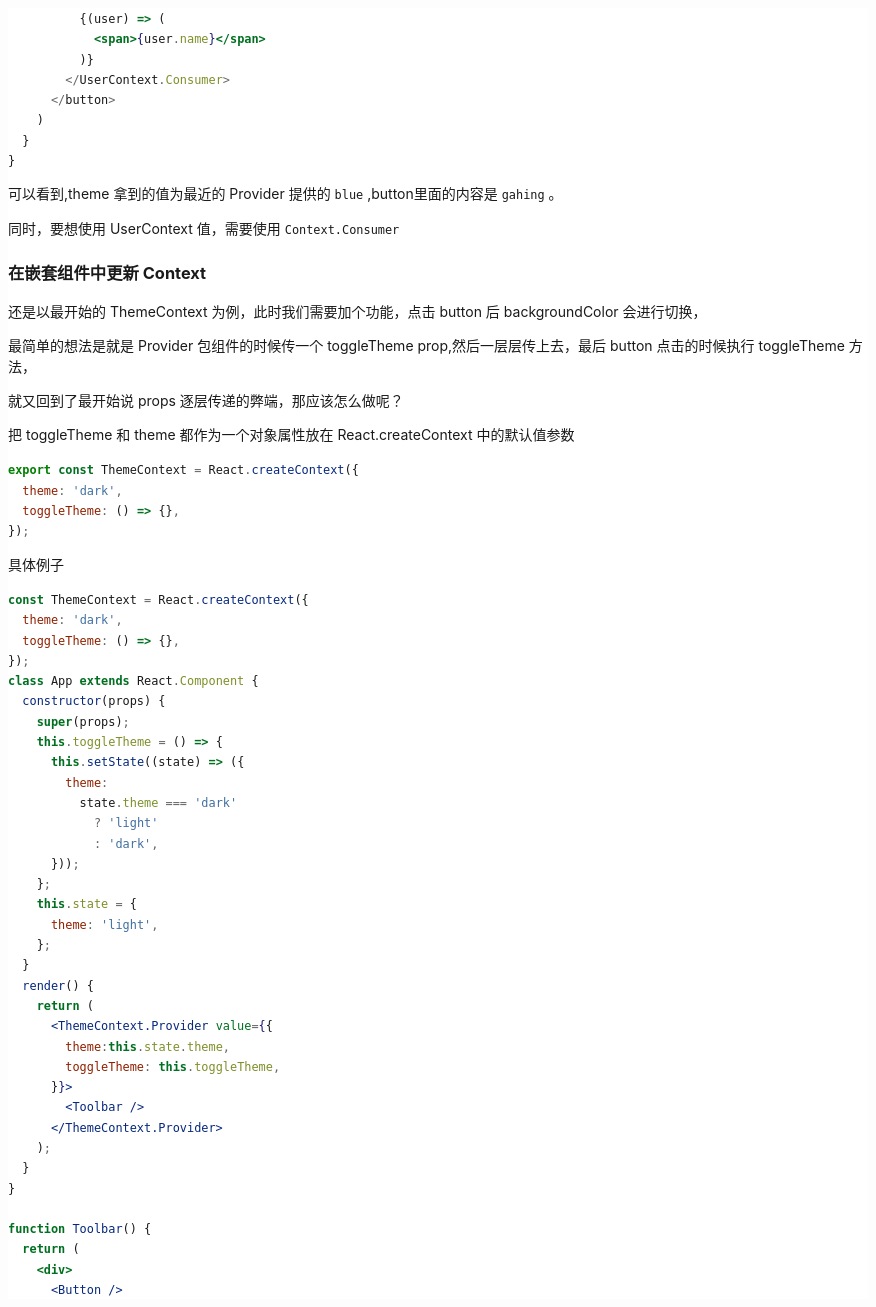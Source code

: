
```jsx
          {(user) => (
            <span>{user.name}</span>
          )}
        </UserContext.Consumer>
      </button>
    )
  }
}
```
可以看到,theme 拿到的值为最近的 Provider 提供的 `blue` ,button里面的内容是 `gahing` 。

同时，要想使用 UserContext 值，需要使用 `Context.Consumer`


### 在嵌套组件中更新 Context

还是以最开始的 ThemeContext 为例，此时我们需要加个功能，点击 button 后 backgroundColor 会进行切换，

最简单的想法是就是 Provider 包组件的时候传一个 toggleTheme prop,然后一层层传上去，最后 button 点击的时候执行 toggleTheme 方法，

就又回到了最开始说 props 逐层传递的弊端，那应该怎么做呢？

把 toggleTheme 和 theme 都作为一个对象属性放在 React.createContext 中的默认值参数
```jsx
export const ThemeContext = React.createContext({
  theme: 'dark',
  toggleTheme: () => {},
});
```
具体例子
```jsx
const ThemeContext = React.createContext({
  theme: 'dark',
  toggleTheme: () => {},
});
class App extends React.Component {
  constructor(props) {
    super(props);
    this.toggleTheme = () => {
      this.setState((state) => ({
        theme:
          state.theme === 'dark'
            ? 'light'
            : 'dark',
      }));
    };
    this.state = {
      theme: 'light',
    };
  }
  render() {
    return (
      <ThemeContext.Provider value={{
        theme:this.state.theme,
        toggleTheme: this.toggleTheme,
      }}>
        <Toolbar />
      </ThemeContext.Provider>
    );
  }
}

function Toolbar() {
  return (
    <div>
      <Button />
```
......
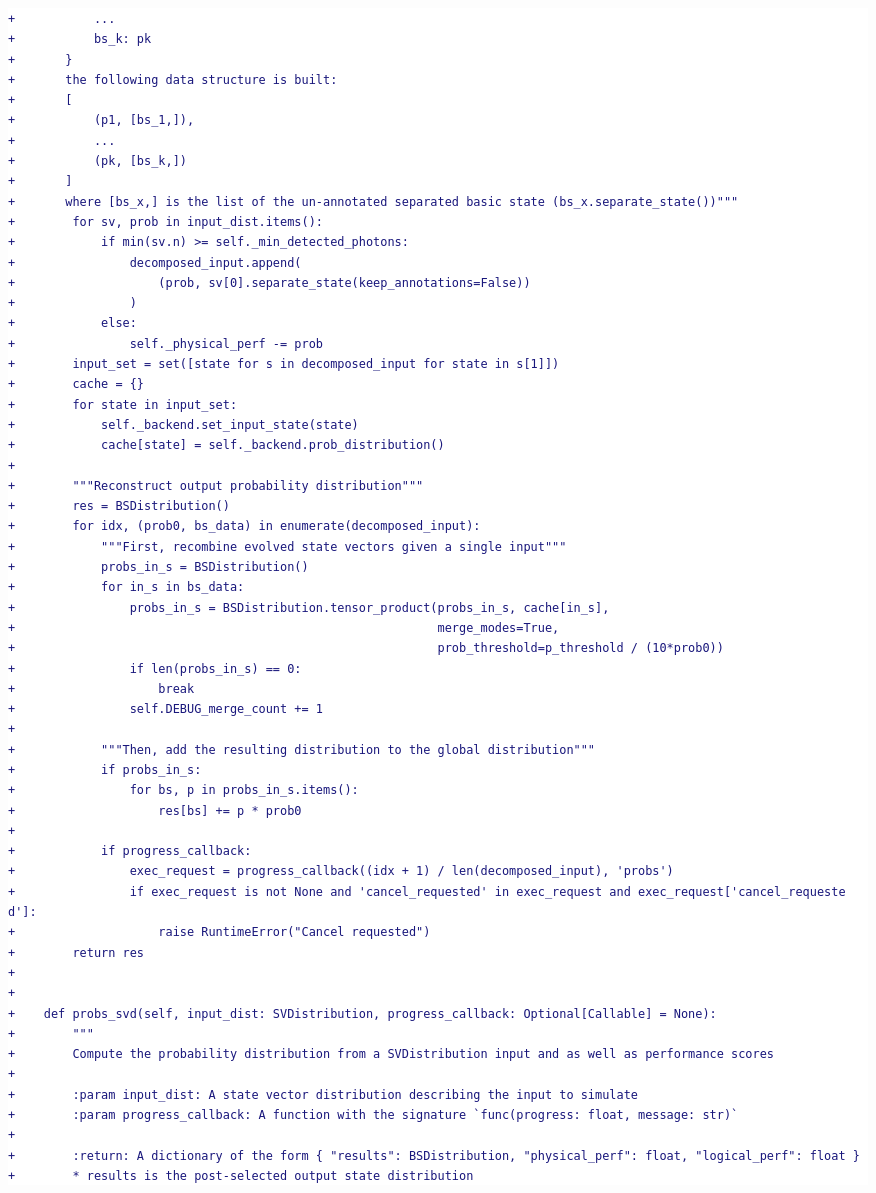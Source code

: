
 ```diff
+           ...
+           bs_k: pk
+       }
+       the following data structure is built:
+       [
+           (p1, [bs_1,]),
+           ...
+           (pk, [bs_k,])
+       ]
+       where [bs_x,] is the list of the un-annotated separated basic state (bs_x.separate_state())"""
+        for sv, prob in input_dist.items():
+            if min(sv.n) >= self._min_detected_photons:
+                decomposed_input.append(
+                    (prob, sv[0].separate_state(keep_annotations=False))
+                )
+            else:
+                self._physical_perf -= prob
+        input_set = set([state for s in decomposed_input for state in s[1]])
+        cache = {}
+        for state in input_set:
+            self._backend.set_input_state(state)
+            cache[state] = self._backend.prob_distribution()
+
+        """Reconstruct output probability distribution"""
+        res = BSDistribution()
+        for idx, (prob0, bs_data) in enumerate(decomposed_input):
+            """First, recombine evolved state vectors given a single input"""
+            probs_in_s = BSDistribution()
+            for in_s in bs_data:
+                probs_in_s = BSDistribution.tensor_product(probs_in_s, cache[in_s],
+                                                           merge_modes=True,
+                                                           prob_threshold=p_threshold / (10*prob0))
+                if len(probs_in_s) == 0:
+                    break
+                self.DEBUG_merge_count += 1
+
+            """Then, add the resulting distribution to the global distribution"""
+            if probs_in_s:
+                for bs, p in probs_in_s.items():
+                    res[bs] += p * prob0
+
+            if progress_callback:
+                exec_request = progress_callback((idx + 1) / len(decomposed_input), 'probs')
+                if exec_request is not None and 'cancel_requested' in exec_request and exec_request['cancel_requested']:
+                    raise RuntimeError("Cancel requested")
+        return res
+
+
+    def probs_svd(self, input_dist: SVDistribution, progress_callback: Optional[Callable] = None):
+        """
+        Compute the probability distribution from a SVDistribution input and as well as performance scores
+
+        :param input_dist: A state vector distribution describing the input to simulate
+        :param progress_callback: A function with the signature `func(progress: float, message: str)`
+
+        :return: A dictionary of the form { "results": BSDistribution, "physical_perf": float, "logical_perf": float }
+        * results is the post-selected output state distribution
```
......
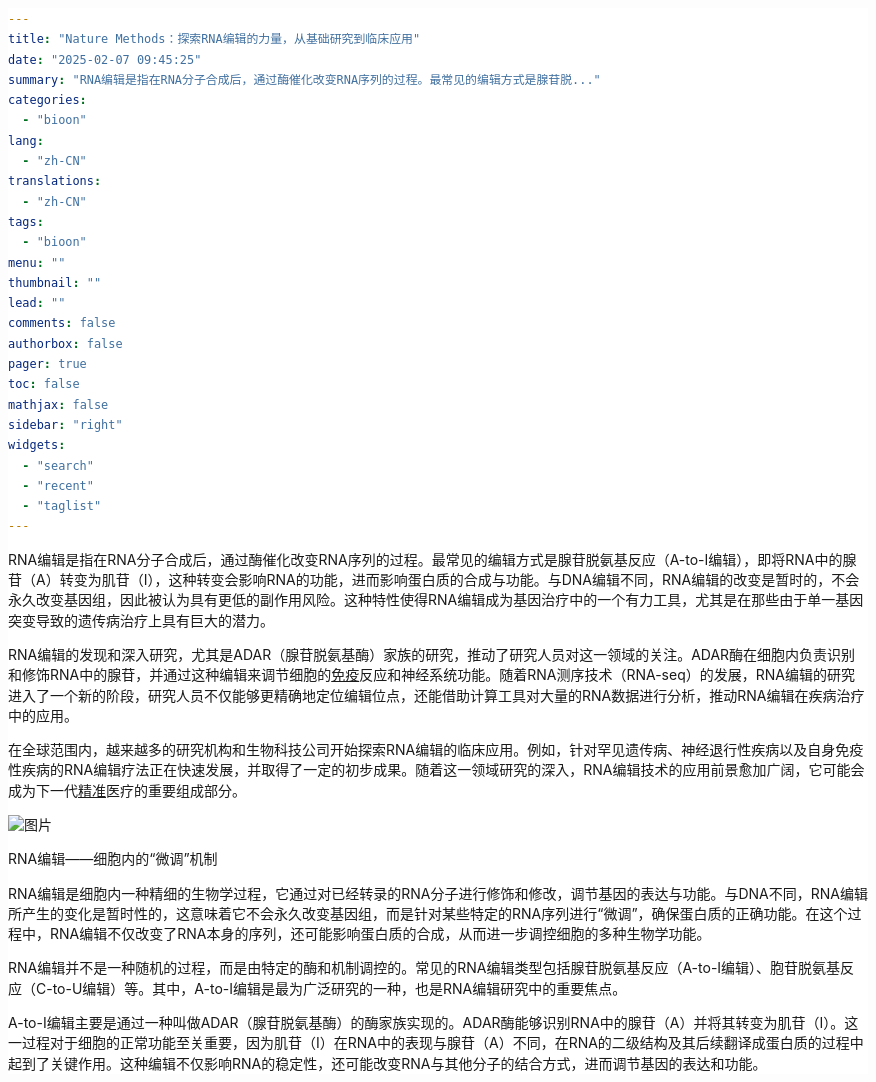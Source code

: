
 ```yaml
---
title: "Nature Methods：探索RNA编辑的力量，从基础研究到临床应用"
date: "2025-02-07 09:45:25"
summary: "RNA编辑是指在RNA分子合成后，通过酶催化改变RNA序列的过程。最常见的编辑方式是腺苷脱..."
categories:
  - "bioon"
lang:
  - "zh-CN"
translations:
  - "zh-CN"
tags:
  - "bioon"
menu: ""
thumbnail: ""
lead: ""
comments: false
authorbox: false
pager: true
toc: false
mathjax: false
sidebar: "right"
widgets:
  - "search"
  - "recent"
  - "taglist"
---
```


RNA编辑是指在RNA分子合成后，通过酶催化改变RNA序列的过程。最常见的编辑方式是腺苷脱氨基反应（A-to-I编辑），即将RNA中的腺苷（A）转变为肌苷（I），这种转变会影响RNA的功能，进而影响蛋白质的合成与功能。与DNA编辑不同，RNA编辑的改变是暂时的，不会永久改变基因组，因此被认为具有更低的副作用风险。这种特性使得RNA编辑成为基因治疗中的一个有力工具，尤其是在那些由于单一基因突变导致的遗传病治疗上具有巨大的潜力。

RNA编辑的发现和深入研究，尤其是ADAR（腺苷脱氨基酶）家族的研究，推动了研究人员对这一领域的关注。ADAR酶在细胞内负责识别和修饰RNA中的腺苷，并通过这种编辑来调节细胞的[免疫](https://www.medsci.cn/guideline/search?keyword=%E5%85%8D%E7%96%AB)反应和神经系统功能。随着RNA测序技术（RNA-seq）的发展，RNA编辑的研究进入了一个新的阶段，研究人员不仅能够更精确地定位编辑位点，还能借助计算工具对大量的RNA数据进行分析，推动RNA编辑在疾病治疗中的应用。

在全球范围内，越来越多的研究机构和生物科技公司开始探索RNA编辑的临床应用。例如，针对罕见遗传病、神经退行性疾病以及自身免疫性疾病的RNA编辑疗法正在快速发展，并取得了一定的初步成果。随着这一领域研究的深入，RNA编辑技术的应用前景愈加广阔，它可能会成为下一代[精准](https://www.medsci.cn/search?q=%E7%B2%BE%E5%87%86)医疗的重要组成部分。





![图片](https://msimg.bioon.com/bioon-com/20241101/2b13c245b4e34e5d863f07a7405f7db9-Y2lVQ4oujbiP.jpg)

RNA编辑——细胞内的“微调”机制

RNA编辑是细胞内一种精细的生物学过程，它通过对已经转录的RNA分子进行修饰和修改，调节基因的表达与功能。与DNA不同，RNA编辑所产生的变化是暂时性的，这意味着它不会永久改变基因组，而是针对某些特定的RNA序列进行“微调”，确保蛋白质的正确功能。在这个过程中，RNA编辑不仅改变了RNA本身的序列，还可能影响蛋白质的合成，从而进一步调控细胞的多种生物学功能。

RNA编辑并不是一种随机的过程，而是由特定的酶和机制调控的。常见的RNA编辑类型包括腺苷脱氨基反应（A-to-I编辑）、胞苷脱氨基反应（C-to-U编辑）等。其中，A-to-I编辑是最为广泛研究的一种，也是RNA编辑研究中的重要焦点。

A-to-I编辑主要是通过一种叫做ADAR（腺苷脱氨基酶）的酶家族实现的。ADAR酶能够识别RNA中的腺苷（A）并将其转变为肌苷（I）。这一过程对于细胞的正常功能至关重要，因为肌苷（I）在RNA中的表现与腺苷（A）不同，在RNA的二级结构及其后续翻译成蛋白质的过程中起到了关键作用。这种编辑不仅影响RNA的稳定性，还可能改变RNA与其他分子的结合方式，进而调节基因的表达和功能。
......
* _EXERCISE_
Examine the entries and say how many of their lines hold the word "toggleTheme". No other words should accompany the number.

* _RESPONSE FOR THIS EXERCISE_
6